An aspect of the report, of particular relevance to India, is that there is no place for new coal plants. The panel finds that all coal-fired power plants, without the technology to capture and store carbon (CCS), need to be shuttered by 2050 if the world aspired to limit global temperature rise to 1.5c.

According to the Central Electricity Authority, India has about 211 GW of operational coal-fired power plants — roughly 10% of global capacity. As per Global Energy Monitor data, another 31 GW was being constructed and about 24 GW in various pre-construction phases. None of the existing under construction coal-fired power plants in India have CCS facilities.

‘Untapped potential’

“Having the right policies, infrastructure and technology in place to enable changes to our lifestyles and behaviour can result in a 70% reduction in greenhouse gas emissions by 2050. This offers significant untapped potential,” IPCC Working Group III Co-Chair Priyadarshi Shukla said in a statement, “The evidence also shows that these lifestyle changes can improve our health and wellbeing.”

The Summary for Policymakers of the IPCC Working Group III report, as the document is known, was approved by 195 member-governments of the IPCC, through a virtual approval session that started on March 21. It is the third instalment of the IPCC’s Sixth Assessment Report (AR6), which will be completed this year.

Though the report was expected to be ready late last week, negotiations between scientists and governments over the report extended well into Sunday, as officials from major emerging economies insisted that the report acknowledge their developmental needs.

Methane reduction

In the scenarios by the scientists, limiting warming to around 1.5°C requires global greenhouse gas emissions to peak before 2025 at the latest and be reduced by 43% by 2030; at the same time, methane would also need to be reduced by about a third.

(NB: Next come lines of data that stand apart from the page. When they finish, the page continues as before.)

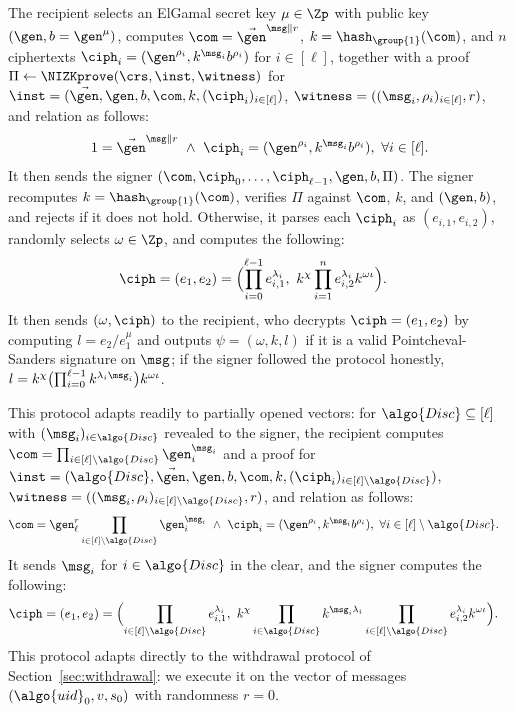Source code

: The recipient selects an ElGamal secret key $\mu \in \Zp$ with public key
$(\gen, b = \gen^\mu)$, computes $\com = \vec{\gen}^{\msg\|r}$, $k =
\hash_{\group{1}}(\com)$, and $n$ ciphertexts $\ciph_i = (\gen^{\rho_i},
k^{\msg_i} b^{\rho_i})$ for $i \in [\ell]$, together with a proof $\Pi
\leftarrow \NIZKprove(\crs, \inst, \witness)$ for $\inst = (\vec{\gen}, \gen,
b, \com, k, (\ciph_i)_{i \in [\ell]})$, $\witness = ((\msg_i, \rho_i)_{i \in
[\ell]}, r)$, and relation as follows:
%
\begin{align*}
%
  1 = \vec{\gen}^{\msg\|r} \ \wedge \ \ciph_i = (\gen^{\rho_i},
  k^{\msg_i}b^{\rho_i}), \ \forall i \in [\ell].
\end{align*}
%
It then sends the signer $(\com, \ciph_0, \ldots, \ciph_{\ell-1}, \gen, b,
\Pi)$. The signer recomputes $k = \hash_{\group{1}}(\com)$, verifies $\Pi$
against $\com$, $k$, and $(\gen, b)$, and rejects if it does not hold.
Otherwise, it parses each $\ciph_i$ as $(e_{i,1}, e_{i,2})$, randomly selects
$\omega \in \Zp$, and computes the following:
%
\begin{align*}
%
  \ciph &= (e_1, e_2) = \Bigl(\prod_{i=0}^{\ell-1} e_{i,1}^{\lambda_i}, \
  k^\chi \prod_{i=1}^n e_{i,2}^{\lambda_i} k^{\omega\iota}\Bigr).
  \end{align*}
%
  It then sends $(\omega, \ciph)$ to the recipient, who decrypts $\ciph = (e_1,
  e_2)$ by computing $l = e_2 / e_1^\mu$ and outputs $\psi = (\omega, k, l)$ if
  it is a valid Pointcheval-Sanders signature on $\msg$; if the signer followed
  the protocol honestly, $l = k^\chi \bigl(\prod_{i=0}^{\ell-1} k^{\lambda_i
  \msg_i}\bigr) k^{\omega\iota}$.

  This protocol adapts readily to partially opened vectors: for $\algo{Disc}
  \subseteq [\ell]$ with $(\msg_i)_{i \in \algo{Disc}}$ revealed to the signer,
  the recipient computes $\com = \prod_{i \in [\ell]\setminus\algo{Disc}}
  \gen_i^{\msg_i}$ and a proof for $\inst = (\algo{Disc}, \vec{\gen}, \gen, b,
  \com, k, (\ciph_i)_{i \in [\ell]\setminus\algo{Disc}})$, $\witness =
  ((\msg_i, \rho_i)_{i \in [\ell]\setminus\algo{Disc}}, r)$, and relation as
  follows:
%
  \begin{align*}
%
    \com &= \gen_\ell^r \prod_{i \in [\ell]\setminus\algo{Disc}}
    \gen_i^{\msg_i} \ \wedge \ \ciph_i = (\gen^{\rho_i}, k^{\msg_i}
    b^{\rho_i}), \ \forall i \in [\ell]\setminus\algo{Disc}.
  \end{align*}
%
  It sends $\msg_i$ for $i \in \algo{Disc}$ in the clear, and the signer
  computes the following:
%
  \begin{align*}
%
    \ciph &= (e_1, e_2) = \Bigl(\prod_{i \in [\ell]\setminus\algo{Disc}}
    e_{i,1}^{\lambda_i}, \ k^\chi \prod_{i \in \algo{Disc}} k^{\msg_i
  \lambda_i} \prod_{i \in [\ell]\setminus\algo{Disc}} e_{i,2}^{\lambda_i}
k^{\omega\iota}\Bigr).
    \end{align*}
%
    This protocol adapts directly to the withdrawal protocol of
    Section~\ref{sec:withdrawal}: we execute it on the vector of messages
    $(\algo{uid}_0, v, s_0)$ with randomness $r = 0$.

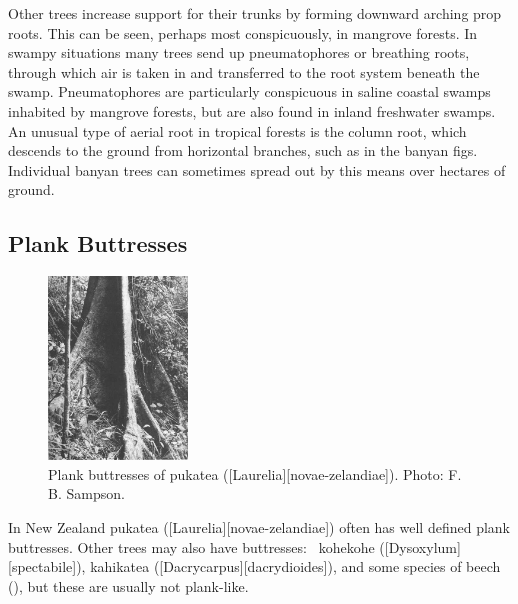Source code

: Other trees increase support for their trunks by forming downward arching prop roots.
This can be seen, perhaps most conspicuously, in mangrove forests.
In swampy situations many trees send up pneumatophores or breathing roots, through which air is taken in and transferred to the root system beneath the swamp.
Pneumatophores are particularly conspicuous in saline coastal swamps inhabited by mangrove forests, but are also found in inland freshwater swamps.
An unusual type of aerial root in tropical forests is the column root, which descends to the ground from horizontal branches, such as in the banyan figs.
Individual banyan trees can sometimes spread out by this means over hectares of ground.

\subsection{Plank Buttresses}

\begin{figure}
	\includegraphics[width=0.33\textwidth]{graphics/figure9buttresses.jpg}
	\centering
	\caption[Plank buttresses of pukatea]{Plank buttresses of pukatea ([Laurelia][novae-zelandiae]).
	Photo:  F. B. Sampson.}%
	\label{fig:9buttresses}
\end{figure}

In New Zealand pukatea ([Laurelia][novae-zelandiae]) often has well defined plank buttresses.
Other trees may also have buttresses: \eg\ kohekohe ([Dysoxylum][spectabile]), kahikatea ([Dacrycarpus][dacrydioides]), and some species of beech (), but these are usually not plank-like.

Even if this happened, it was almost inevitable that this ceiling would be temporarily breached but, with appropriate action, it could again dip down by the end of the century.

“It’s now or never, if we want to limit global warming to 1.5°C,” IPCC Working Group III Co-Chair Jim Skea, said in a statement, “Without immediate and deep emissions reductions across all sectors, it will be impossible.”

The global temperature will stabilise when carbon dioxide emissions reach net zero. For 1.5°C, this meant achieving net zero carbon dioxide emissions globally in the early 2050s; for 2°C, it is in the early 2070s. Even limiting warming to around 2°C would still require global greenhouse gas emissions to peak before 2025 at the latest and be reduced by a quarter by 2030, their report emphasised.

“The latest IPCC report is a stark reminder to all developed countries to significantly bring forward their transition to a net-zero economy. This would leave additional carbon space for countries like India to meet their development priorities on the path to achieving their net-zero target. Further, to accelerate the low-carbon transition, developed countries should ensure higher flows of finance and technology transfer in critical areas such as renewables, electric vehicles, green hydrogen, and others. Failure to arrest the planet’s warming to 1.5 degrees Celsius is likely to cause irretrievable damage to our ecosystems, which in turn could disproportionately devastate the economies and vulnerable communities in the Global South,” said Arunabha Ghosh, CEO, Council on Energy, Environment and Water.

India has committed to net-zero year, or when it would cease to be a net carbon dioxide emitter, of 2070 and has defined a pathway to transition to renewable energy sources but also insisted on its right to coal use given its developmental needs as well underlining that the historical responsibility of climate change from fossil fuel rested with the developed countries, who needed to shoulder much of the mitigating burden.